Al centro c’è quasi sempre un guru, un luminare, un essere magnetico che diventa il deux ex machina, il vero nemico da sconfiggere. E che alla fine si sacrifica per seguire il suo folle ideale. È il caso di Opus – Venera la tua stella di Mark Anthony Green. Una star della musica degli anni Novanta annuncia un nuovo album, dopo decenni di silenzio. È uno dei personaggi più influenti sul pianeta. Per ascoltare in anteprima il suo nuovo disco, invita un numero selezionato di giornalisti e influencer. Sono tutti conosciuti, tranne la rookie Ariel Ecton, che ha solo ventisette anni. Dovranno trascorrere alcuni giorni in un ranch extralusso, lontani dalla civiltà. Qui scoprono che la star è al centro di un culto misterioso, e che dietro ai lustrini si nascondono fiumi di sangue.

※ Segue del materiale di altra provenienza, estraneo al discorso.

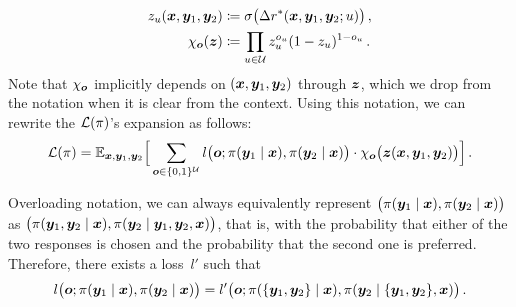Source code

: \begin{proofEnd}
\begin{proofEnd}
\begin{align*}
            z_u({\bm{x}}, {\bm{y}}_1, {\bm{y}}_2) &\coloneqq \sigma\big(\Delta r^*({\bm{x}}, {\bm{y}}_1, {\bm{y}}_2; u)\big) \,, \\
            \chi_{\bm{o}}({\bm{z}}) &\coloneqq \prod_{u \in {\mathcal{U}}} z_u^{o_u} (1 - z_u)^{1 - o_u}
            \,.
        \end{align*}
        Note that $\chi_{\bm{o}}$ implicitly depends on $({\bm{x}}, {\bm{y}}_1, {\bm{y}}_2)$ through ${\bm{z}}$, which we drop from the notation when it is clear from the context. Using this notation, we can rewrite the ${\mathcal{L}}(\pi)$'s expansion as follows:
        \begin{equation}
        \label{eq:_proof_l_expansion}
            {\mathcal{L}}(\pi) = \mathbb{E}_{{\bm{x}}, {\bm{y}}_1, {\bm{y}}_2}\Big[
            \sum_{{\bm{o}} \in \{0, 1\}^{{\mathcal{U}}}}
            l\big({\bm{o}}; \pi({\bm{y}}_1 \mid {\bm{x}}), \pi({\bm{y}}_2 \mid {\bm{x}})\big) \cdot
            \chi_{\bm{o}}\big({\bm{z}}({\bm{x}}, {\bm{y}}_1, {\bm{y}}_2)\big)
            \Big]
            \,.
        \end{equation}
    
        Overloading notation, we can always equivalently represent $\big(\pi({\bm{y}}_1 \mid {\bm{x}}), \pi({\bm{y}}_2 \mid {\bm{x}})\big)$ as $\big(\pi({{\bm{y}}_1, {\bm{y}}_2} \mid {\bm{x}}), \pi({\bm{y}}_2 \mid {{\bm{y}}_1, {\bm{y}}_2}, {\bm{x}})\big)$, that is, with the probability that either of the two responses is chosen and the probability that the second one is preferred. Therefore, there exists a loss~$l'$ such that
        \begin{equation*}
            l\big({\bm{o}}; \pi({\bm{y}}_1 \mid {\bm{x}}), \pi({\bm{y}}_2 \mid {\bm{x}})\big) = 
            l'\big({\bm{o}}; \pi(\{{\bm{y}}_1, {\bm{y}}_2\} \mid {\bm{x}}), \pi({\bm{y}}_2 \mid \{{\bm{y}}_1, {\bm{y}}_2\}, {\bm{x}})\big)
            \,.
        \end{equation*}
        

\end{proofEnd}
\end{proofEnd}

La linea narrativa è ovvia. Green fatica a trovare una propria voce. Si appoggia al talento di John Malkovich, e nella prima parte il gioco sembra anche funzionare. L’idea di descrivere le dinamiche di una setta si rivela attuale, si ammicca al folk horror. Ma il film non prende la direzione di Midsommar. A un certo punto la linfa si esaurisce e si percorrono binari canonici ormai usurati. Lo sfondo musicale poteva essere un punto di forza, invece risulta posticcio. Regala solo una scena cult / scult in cui Malkovich canta e balla, come un novello David Bowie sotto acidi (con un richiamo ai costumi di Elton John).
Opus – Venera la tua stella non riesce neppure a immergersi nella dinamica religiosa (come aveva fatto Heretic), ma lascia anche sullo sfondo la condanna al mondo delle apparenze e dello show pacchiano. Un’occasione persa, in cui l’unico a salvarsi è il fascino eterno del protagonista, qui divo capriccioso, venerato maestro e capopopolo di un’apocalisse imminente.